ABSTRACT
INTRODUCTION
The problem of detecting target signals in background noise of unknown statistics is a common one in sensor systems such radars and sonars. In radar applications, this noise usually comes from thermal noise, clutter, pulse jamming or other undesired echo received by the antenna. Adaptive digital signal processing techniques are often used to remove noise and to enhance the detectability of targets in many situations. An attractive class of schema that can be used to overcome the problem of noise added to the target signal are the constant false alarm rate (CFAR) algorithms which set a threshold adaptively based on local information of total noise power. The threshold in a CFAR detector is set on a sample by sample basis using estimated noise power by processing a group of samples surrounding the sample under investigation [1] , [2] .
There are various CFAR techniques proposed in the radar literature in order to deal with different problems present in radar applications. These techniques require linear operations or nonlinear operations like sorting a set of values and selecting one on a specific position before performing a linear operation. These different techniques have been developed in order to increase the target detection probability under several environment conditions [2] .
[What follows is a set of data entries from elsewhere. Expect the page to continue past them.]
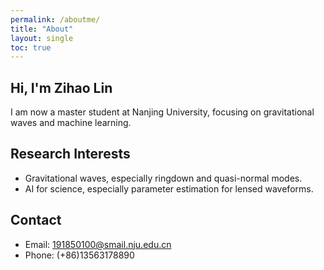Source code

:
 ```yaml
---
permalink: /aboutme/
title: "About"
layout: single
toc: true
---
```


## Hi, I'm Zihao Lin

I am now a master student at Nanjing University, focusing on gravitational waves and machine learning.

## Research Interests

- Gravitational waves, especially ringdown and quasi-normal modes.
- AI for science, especially parameter estimation for lensed waveforms.
  
## Contact

- Email: [191850100@smail.nju.edu.cn](mailto:191850100@smail.nju.edu.cn)
- Phone: (+86)13563178890
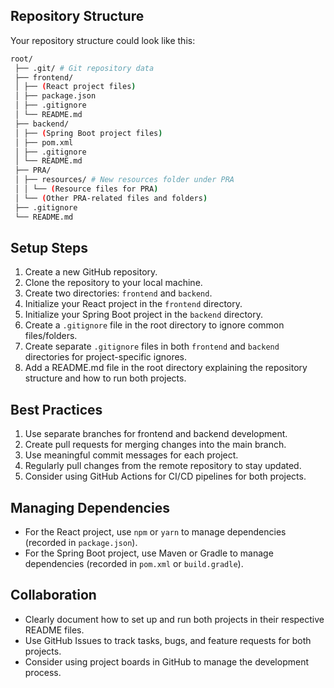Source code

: ## Repository Structure

Your repository structure could look like this:

```bash
root/
 ├── .git/ # Git repository data
 ├── frontend/
 │ ├── (React project files)
 │ ├── package.json
 │ ├── .gitignore
 │ └── README.md
 ├── backend/
 │ ├── (Spring Boot project files)
 │ ├── pom.xml
 │ ├── .gitignore
 │ └── README.md
 ├── PRA/  
 │ ├── resources/ # New resources folder under PRA
 │ │ └── (Resource files for PRA)
 │ └── (Other PRA-related files and folders)
 ├── .gitignore
 └── README.md
```

## Setup Steps

1. Create a new GitHub repository.
2. Clone the repository to your local machine.
3. Create two directories: `frontend` and `backend`.
4. Initialize your React project in the `frontend` directory.
5. Initialize your Spring Boot project in the `backend` directory.
6. Create a `.gitignore` file in the root directory to ignore common files/folders.
7. Create separate `.gitignore` files in both `frontend` and `backend` directories for project-specific ignores.
8. Add a README.md file in the root directory explaining the repository structure and how to run both projects.

## Best Practices

1. Use separate branches for frontend and backend development.
2. Create pull requests for merging changes into the main branch.
3. Use meaningful commit messages for each project.
4. Regularly pull changes from the remote repository to stay updated.
5. Consider using GitHub Actions for CI/CD pipelines for both projects.

## Managing Dependencies

- For the React project, use `npm` or `yarn` to manage dependencies (recorded in `package.json`).
- For the Spring Boot project, use Maven or Gradle to manage dependencies (recorded in `pom.xml` or `build.gradle`).

## Collaboration

- Clearly document how to set up and run both projects in their respective README files.
- Use GitHub Issues to track tasks, bugs, and feature requests for both projects.
- Consider using project boards in GitHub to manage the development process.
Although the theoretical aspects of CFAR detectors are very advanced [2] , [3] , [4] , [5] , [6] , and analog implemen- tation have been used in radar systems for a number of years, recent developments in programmable logic have made practical to explore digital implementations of CFAR and other algorithms to support the SDR paradigm. SDR systems can be implemented using programmable logic to accommodate various radar sensors for different detection conditions. This means they can be changed in run-time either by control of stored software or by downloading new functions [7] . Using a configurable architecture implemented on FPGA is an alternative to avoid the fixed-functional hardware since it allows the modification of certain CFAR detector's parameters. For practical SDR applications, all processing blocks, including the CFAR detector, must support several processing modes and operate with a high computational load in real-time. This work presents a versatile hardware architecture that supports six CFAR detectors. The proposed CFAR hardware architecture can be used as a specialized processing module or co-processor in the receiver´s processing chain of a SDR system.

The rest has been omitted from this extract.